__EXERCISE OBJECTIVE__: Would you copy only the lines below, beginning with the one that contains "## Krótki materiał wideo" and running through the last entry line?

__DATA SECTION__:
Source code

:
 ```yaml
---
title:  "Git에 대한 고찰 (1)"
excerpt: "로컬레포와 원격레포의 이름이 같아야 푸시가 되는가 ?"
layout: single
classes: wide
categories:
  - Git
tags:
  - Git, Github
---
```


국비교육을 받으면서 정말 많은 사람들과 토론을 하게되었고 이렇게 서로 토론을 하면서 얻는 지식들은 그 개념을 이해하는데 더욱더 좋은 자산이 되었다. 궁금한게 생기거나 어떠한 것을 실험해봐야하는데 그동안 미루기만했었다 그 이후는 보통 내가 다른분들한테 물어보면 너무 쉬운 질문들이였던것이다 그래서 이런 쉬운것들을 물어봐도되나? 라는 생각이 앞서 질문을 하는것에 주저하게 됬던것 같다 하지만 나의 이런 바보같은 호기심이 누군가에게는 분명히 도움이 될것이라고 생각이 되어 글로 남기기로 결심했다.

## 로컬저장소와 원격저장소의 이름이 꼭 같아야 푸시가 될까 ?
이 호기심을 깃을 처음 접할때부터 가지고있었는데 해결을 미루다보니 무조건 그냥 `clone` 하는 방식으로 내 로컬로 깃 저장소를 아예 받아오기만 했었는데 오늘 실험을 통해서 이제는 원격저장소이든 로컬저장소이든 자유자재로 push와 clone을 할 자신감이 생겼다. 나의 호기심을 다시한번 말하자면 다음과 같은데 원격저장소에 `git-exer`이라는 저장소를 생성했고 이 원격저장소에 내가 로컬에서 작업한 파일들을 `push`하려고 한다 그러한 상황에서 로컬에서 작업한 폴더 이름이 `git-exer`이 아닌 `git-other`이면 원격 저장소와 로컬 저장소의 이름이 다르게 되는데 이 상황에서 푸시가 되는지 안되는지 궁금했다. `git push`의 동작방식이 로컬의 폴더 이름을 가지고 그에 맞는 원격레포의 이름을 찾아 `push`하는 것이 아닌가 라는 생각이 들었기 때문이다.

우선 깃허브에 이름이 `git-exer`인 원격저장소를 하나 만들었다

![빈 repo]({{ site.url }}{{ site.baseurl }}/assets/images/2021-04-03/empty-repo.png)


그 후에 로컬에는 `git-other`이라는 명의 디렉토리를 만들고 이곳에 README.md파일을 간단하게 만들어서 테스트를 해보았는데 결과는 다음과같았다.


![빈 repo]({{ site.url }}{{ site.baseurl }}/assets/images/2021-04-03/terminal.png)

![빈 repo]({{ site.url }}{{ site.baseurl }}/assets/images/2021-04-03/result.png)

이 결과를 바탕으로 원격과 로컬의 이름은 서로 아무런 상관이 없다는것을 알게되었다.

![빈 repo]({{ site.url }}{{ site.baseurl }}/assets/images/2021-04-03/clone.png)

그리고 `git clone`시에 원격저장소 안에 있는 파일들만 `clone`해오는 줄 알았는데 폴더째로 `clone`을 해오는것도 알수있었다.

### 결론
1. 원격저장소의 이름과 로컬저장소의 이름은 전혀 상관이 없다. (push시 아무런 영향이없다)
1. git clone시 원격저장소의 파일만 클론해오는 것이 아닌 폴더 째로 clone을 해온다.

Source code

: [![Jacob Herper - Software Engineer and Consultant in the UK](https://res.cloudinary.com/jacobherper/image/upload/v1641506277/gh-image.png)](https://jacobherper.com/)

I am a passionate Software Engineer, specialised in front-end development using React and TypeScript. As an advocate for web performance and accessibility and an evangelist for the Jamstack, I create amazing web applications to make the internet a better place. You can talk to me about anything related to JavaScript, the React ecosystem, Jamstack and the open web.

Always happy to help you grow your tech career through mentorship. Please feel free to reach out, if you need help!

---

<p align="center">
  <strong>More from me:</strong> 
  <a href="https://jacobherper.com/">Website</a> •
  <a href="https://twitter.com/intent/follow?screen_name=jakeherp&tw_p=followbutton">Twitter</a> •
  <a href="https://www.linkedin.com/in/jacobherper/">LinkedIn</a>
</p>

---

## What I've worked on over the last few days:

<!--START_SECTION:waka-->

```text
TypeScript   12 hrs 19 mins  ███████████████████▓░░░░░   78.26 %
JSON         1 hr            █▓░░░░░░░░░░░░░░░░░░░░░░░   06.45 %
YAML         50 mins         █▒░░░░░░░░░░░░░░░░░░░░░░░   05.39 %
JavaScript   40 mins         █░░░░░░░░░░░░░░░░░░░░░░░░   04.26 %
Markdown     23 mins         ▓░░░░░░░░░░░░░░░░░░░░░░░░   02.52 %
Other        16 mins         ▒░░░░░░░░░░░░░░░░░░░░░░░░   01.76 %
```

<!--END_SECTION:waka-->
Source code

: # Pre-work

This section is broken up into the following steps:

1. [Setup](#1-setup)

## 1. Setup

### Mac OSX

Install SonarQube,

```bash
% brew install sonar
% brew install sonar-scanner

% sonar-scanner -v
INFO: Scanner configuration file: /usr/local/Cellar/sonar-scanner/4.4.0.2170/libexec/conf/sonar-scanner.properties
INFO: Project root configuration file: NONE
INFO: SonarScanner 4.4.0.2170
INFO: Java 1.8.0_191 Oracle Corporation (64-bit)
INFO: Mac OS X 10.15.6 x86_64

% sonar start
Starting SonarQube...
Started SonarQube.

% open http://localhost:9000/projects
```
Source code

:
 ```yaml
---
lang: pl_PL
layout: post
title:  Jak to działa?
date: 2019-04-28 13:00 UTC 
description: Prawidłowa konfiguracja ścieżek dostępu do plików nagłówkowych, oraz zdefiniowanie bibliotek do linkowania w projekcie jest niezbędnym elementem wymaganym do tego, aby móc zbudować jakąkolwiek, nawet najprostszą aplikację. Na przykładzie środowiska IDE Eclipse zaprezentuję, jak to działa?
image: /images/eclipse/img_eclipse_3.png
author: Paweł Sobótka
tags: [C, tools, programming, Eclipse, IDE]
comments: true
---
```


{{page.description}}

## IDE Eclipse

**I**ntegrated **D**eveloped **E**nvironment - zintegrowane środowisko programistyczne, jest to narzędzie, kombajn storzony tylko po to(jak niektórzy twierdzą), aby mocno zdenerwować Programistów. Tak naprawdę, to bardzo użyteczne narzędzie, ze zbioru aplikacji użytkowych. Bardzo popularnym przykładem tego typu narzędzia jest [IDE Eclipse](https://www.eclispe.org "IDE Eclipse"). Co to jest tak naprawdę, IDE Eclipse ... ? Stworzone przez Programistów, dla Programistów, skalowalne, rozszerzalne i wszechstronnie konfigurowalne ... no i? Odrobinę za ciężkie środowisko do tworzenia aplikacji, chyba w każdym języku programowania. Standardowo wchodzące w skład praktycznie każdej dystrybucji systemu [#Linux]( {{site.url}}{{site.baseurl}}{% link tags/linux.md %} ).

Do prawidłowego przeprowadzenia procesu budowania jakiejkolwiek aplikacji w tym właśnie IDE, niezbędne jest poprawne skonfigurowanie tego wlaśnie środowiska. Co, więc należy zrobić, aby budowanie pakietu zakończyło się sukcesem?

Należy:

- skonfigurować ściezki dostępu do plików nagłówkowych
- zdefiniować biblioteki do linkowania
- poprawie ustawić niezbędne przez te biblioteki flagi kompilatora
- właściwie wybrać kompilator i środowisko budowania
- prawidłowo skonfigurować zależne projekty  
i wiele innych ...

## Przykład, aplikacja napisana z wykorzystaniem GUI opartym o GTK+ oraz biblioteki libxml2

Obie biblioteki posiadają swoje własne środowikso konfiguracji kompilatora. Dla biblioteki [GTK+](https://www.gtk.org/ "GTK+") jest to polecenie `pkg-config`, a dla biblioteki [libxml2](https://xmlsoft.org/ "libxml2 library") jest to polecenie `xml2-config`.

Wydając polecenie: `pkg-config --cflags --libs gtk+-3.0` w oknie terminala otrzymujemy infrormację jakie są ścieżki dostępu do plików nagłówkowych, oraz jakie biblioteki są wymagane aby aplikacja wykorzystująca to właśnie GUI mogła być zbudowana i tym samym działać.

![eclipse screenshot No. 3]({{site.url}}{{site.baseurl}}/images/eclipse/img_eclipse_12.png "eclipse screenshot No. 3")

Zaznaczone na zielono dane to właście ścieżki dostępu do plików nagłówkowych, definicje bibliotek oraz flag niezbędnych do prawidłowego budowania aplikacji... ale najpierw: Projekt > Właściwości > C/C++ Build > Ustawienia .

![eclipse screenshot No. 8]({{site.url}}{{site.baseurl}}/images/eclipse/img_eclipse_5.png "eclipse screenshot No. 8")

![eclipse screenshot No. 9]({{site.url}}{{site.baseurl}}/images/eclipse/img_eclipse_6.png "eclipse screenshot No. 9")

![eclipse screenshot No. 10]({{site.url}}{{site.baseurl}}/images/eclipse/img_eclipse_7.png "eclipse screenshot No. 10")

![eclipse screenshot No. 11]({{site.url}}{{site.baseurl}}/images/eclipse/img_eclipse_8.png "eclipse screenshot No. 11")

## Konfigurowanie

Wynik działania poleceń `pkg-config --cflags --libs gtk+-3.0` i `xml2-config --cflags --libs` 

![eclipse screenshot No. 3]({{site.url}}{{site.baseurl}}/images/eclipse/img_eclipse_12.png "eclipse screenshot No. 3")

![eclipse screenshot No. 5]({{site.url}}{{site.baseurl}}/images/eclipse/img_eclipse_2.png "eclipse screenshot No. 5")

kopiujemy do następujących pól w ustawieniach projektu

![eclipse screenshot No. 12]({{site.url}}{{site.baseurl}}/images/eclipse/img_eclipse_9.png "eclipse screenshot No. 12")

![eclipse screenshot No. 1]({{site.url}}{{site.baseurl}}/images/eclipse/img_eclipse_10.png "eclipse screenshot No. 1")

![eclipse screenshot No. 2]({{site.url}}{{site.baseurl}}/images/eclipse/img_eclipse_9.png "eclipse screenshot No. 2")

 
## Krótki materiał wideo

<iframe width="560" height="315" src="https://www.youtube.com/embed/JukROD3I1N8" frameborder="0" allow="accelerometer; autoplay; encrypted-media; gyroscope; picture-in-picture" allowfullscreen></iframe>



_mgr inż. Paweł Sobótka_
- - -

__YOUR RESPONSE__:
## Krótki materiał wideo

<iframe width="560" height="315" src="https://www.youtube.com/embed/JukROD3I1N8" frameborder="0" allow="accelerometer; autoplay; encrypted-media; gyroscope; picture-in-picture" allowfullscreen></iframe>



_mgr inż. Paweł Sobótka_
- - -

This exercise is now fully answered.